Similarly, much water is introduced via the coolant sprayers 34 and potentially the binder sprayers 36. While some of this moisture is important for carrying binder and cooling the fibers, the final pack contains little moisture, most of it having been dried by the oven 16. This represents “moisture inefficiency.” For example, an uncured pack entering the oven may have a moisture content in the range of about 5% to about 12% water; yet a finished product has essentially no moisture. Thus, for very pound of glass that goes into the oven about 0.05 to 0.13 pounds of water has to be removed by evaporation in the oven. For example, about 1 to 2 gallons per minute (8.3 to 16.6 pounds per minute) of coolant water may be added at each fiberizer. Additionally, about 1.3 to 1.8 gallons per minute of binder (about 10.79 to 14.94 pounds per minute) could be added at each fiberizer, and a conservative assumption is that 90% of this weight is due to the water. Thus about 18 to about 30 pounds per minute of liquid water are input into the forming hood per fiberizer. At the assumed 20 pounds per minute of glass per fiberizer, this equates to about 0.9 to 1.5 pounds of water per pound of glass. It is thought that this invention could reduce the water input in the forming operation by as much as one-third, or one-half, or more.

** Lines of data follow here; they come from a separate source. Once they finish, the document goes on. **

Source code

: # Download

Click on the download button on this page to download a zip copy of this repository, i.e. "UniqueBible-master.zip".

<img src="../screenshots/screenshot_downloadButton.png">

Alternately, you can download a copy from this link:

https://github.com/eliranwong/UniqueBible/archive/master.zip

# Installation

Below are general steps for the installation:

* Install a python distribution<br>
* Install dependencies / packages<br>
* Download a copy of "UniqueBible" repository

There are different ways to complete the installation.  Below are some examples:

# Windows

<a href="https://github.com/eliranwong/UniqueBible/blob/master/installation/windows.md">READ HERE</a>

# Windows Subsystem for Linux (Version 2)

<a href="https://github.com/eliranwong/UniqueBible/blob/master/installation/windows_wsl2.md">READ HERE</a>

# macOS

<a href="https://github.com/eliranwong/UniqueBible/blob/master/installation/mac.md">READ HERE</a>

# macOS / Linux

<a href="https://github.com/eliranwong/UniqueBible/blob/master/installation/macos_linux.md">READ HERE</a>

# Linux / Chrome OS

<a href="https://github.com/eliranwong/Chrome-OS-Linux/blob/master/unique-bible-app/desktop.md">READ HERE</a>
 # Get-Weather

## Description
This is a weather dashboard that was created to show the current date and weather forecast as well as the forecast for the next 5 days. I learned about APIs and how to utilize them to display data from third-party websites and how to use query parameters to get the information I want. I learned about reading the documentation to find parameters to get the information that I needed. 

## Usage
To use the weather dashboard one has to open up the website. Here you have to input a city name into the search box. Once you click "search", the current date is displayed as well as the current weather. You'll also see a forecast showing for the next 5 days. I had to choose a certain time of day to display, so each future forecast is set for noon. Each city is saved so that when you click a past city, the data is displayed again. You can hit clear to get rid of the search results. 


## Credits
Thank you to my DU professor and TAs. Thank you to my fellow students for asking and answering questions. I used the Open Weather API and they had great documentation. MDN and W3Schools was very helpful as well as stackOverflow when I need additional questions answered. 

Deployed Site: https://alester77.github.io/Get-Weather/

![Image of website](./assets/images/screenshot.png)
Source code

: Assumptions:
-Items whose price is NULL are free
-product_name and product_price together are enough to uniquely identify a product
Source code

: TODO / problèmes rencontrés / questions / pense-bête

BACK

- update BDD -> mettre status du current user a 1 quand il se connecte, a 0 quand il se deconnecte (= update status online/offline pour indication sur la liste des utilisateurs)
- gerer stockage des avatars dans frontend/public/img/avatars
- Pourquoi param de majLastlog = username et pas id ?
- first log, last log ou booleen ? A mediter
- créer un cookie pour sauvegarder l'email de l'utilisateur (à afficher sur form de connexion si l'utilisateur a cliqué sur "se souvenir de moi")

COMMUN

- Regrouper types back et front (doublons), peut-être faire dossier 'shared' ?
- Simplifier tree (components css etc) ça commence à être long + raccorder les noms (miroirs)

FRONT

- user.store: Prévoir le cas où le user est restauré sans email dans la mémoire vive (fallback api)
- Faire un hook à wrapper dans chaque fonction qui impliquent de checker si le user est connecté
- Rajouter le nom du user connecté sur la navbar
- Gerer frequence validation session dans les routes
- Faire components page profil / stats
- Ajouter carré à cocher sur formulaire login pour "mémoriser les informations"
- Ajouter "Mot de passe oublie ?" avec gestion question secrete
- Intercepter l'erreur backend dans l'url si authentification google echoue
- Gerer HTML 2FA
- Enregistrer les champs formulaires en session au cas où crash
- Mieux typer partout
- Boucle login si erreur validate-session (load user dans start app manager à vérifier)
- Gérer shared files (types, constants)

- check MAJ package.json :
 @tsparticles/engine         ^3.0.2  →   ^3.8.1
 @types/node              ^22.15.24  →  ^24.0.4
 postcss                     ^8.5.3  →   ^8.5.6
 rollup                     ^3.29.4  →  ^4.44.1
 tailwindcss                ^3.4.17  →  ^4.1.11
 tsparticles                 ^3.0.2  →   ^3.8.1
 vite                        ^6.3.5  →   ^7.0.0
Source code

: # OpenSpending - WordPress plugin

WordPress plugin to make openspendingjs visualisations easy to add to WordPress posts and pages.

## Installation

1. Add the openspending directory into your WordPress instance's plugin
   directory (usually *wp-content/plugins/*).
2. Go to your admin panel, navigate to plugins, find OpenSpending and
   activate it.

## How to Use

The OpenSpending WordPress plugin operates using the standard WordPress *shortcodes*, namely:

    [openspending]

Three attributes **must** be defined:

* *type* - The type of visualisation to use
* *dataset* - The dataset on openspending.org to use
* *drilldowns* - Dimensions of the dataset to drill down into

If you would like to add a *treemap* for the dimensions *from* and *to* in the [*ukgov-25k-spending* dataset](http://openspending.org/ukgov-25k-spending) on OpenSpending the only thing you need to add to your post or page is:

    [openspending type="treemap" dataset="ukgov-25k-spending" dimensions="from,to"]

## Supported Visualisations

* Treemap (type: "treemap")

Finally, a great deal of heat energy is input to create the molten mineral (glass). To prevent binder flashing and viscosity problems, much of this heat is removed by evaporation of the coolant and binder water, but then the pack is then heated up again to dry out the moisture and cure the binder. It is then cooled again prior to packaging. This cycling of temperature represents “heat inefficiency.” For example, the molten glass is fiberized typically at a temperature of about 1900-2200 F. But this is cooled to a temperature of about 70-90 F by the time it accumulates on the ramp just prior to the oven. The pack is heated again in the oven, this time to a temperature in the range of about 400-550 F. Finally it is cooled to about 60-90 F before packaging. The energy to heat, then cool, then heat again, then cool the fiberglass is inefficient. In particular, the temperature on the ramp would not need to be so low with the invention, so that less cooling and reheating is required.

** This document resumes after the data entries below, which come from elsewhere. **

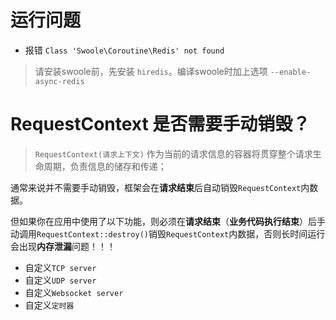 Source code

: # 运行问题

- 报错 `Class 'Swoole\Coroutine\Redis' not found`

> 请安装swoole前，先安装 `hiredis`。编译swoole时加上选项 `--enable-async-redis` 

# RequestContext 是否需要手动销毁？

> `RequestContext(请求上下文)` 作为当前的请求信息的容器将贯穿整个请求生命周期，负责信息的储存和传递；

通常来说并不需要手动销毁，框架会在**请求结束**后自动销毁`RequestContext`内数据。

但如果你在应用中使用了以下功能，则必须在**请求结束**（**业务代码执行结束**）后手动调用`RequestContext::destroy()`销毁`RequestContext`内数据，否则长时间运行会出现**内存泄漏**问题！！！

- 自定义`TCP server`
- 自定义`UDP server` 
- 自定义`Websocket server`
- 自定义`定时器`
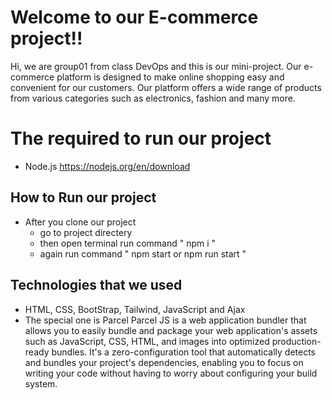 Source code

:# Welcome to our E-commerce project!!

Hi, we are group01 from class DevOps and this is our mini-project. Our e-commerce platform is designed to make online shopping easy and convenient for our customers. Our platform offers a wide range of products from various categories such as electronics, fashion and many more.

# The required to run our project
* Node.js https://nodejs.org/en/download

## How to Run our project 
* After you clone our project
  * go to project directery
  * then open terminal run command " npm i " 
  * again run command " npm start or npm run start "

## Technologies that we used 
* HTML, CSS, BootStrap, Tailwind, JavaScript and Ajax
* The special one is Parcel 
Parcel JS is a web application bundler that allows you to easily bundle and package your web application's assets such as JavaScript, CSS, HTML, and images into optimized production-ready bundles. It's a zero-configuration tool that automatically detects and bundles your project's dependencies, enabling you to focus on writing your code without having to worry about configuring your build system.
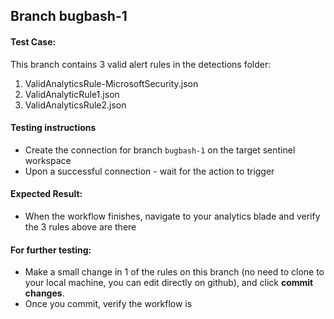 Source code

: ## Branch bugbash-1

#### Test Case:

This branch contains 3 valid alert rules in the detections folder:
1. ValidAnalyticsRule-MicrosoftSecurity.json
2. ValidAnalyticRule1.json
3. ValidAnalyticsRule2.json

#### Testing instructions

- Create the connection for branch `bugbash-1` on the target sentinel workspace
- Upon a successful connection - wait for the action to trigger

#### Expected Result:

- When the workflow finishes, navigate to your analytics blade and verify the 3 rules above are there

#### For further testing: 
- Make a small change in 1 of the rules on this branch (no need to clone to your local machine, you can edit directly on github), and click **commit changes**.
- Once you commit, verify the workflow is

Cyclonic Separation in Manufacture of Fibrous Insulation Products

FIG. 2 illustrates schematically a novel system 100 for manufacture of fibrous products, such as insulation made from glass fibers. Some components are essentially the same as described above, while others are different. A furnace 102 supplies molten glass along a forehearth 104 to a spinner 106. The spinner rotates to force molten glass through orifices as primary fibers and air blowers 108 deflect and attenuate the primary fibers into a veil 110 of secondary fibers. The above-mentioned components are all essentially the same as those described above in connection with FIG. 1. However, known fiberizing apparatuses other than spinners are also possible with the invention

Sprayer 112 may optionally spray coolant liquid, e.g. water, on the fibers of veil 110 to cool them. Although the coolant fluid is optional, it is preferable to cool the fibers somewhat, at least enough that they do not stick to transporting duct work. However, it is notable that binder need not be, and preferably is not, applied at this point, so cooling the fibers to the extent necessary to avoid binder viscosity problems is not required. This means less coolant liquid is required and less moisture is introduced to the system.

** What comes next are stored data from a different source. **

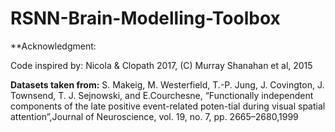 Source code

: # RSNN-Brain-Modelling-Toolbox

**Acknowledgment: 

Code inspired by: Nicola & Clopath 2017, (C) Murray Shanahan et al, 2015

**Datasets taken from:**  S. Makeig, M. Westerfield, T.-P. Jung, J. Covington, J. Townsend, T. J. Sejnowski, and E.Courchesne, “Functionally independent components of the late positive event-related poten-tial during visual spatial attention”,Journal of Neuroscience, vol. 19, no. 7, pp. 2665–2680,1999
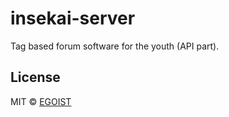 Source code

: # insekai-server

Tag based forum software for the youth (API part).

## License

MIT © [EGOIST](https://github.com/egoist)
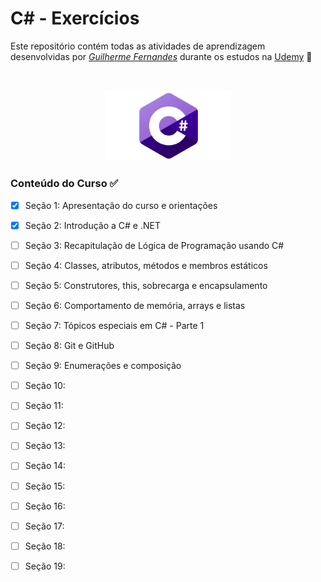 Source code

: # C# - Exercícios

Este repositório contém todas as atividades de aprendizagem desenvolvidas por _[Guilherme Fernandes](https://www.linkedin.com/in/guilherme-ac-fernandes/)_ durante os estudos na [Udemy](https://www.udemy.com/course/programacao-orientada-a-objetos-csharp/) :rocket:

<br/>

<p align="center">
  <img src="./CSharp.png" alt="C# logo" width="40%" />
</p>



### Conteúdo do Curso :white_check_mark:

- [X] Seção 1: Apresentação do curso e orientações
- [X] Seção 2: Introdução a C# e .NET
- [ ] Seção 3: Recapitulação de Lógica de Programação usando C#
- [ ] Seção 4: Classes, atributos, métodos e membros estáticos
- [ ] Seção 5: Construtores, this, sobrecarga e encapsulamento
- [ ] Seção 6: Comportamento de memória, arrays e listas
- [ ] Seção 7: Tópicos especiais em C# - Parte 1
- [ ] Seção 8: Git e GitHub
- [ ] Seção 9: Enumerações e composição
- [ ] Seção 10:
- [ ] Seção 11:
- [ ] Seção 12:
- [ ] Seção 13:
- [ ] Seção 14:
- [ ] Seção 15:
- [ ] Seção 16:
- [ ] Seção 17:
- [ ] Seção 18:
- [ ] Seção 19:



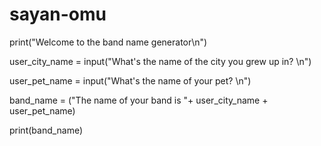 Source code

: # sayan-omu

print("Welcome to the band name generator\n") 

user_city_name = input("What's the name of the city you grew up in? \n")

user_pet_name = input("What's the name of your pet? \n")
 
band_name = ("The name of your band is "+ user_city_name + user_pet_name)
 
print(band_name)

A funnel or chute 114 is oriented to catch the fibers as they are blown into the veil 110. The chute should be of a diameter and construction to capture substantially all the glass fibers and not impede their flow while transporting them downstream. Such chutes are already well known in manufacture of loose-fill glass fiber insulation products. They may be from about 12 inches to about 36 inches in diameter, more typically from about 14 to about 24 inches; and made of a material that can withstand the heat and abrasion, such as metal or high performance plastics. In one embodiment, the chute is at least partially made using AR400 abrasion resistant steel. The transport chute 114 may be straight or curved and can even bend as long as it has large enough cross sectional area and the glass/air ratio is low enough to prevent flow impedance and/or plugging, as is well understood in the art of fluid mechanics and multiphase flow. Coatings, such as Teflon® or other lubricants, may be used to facilitate the flow of the air and fibers through the chute 114.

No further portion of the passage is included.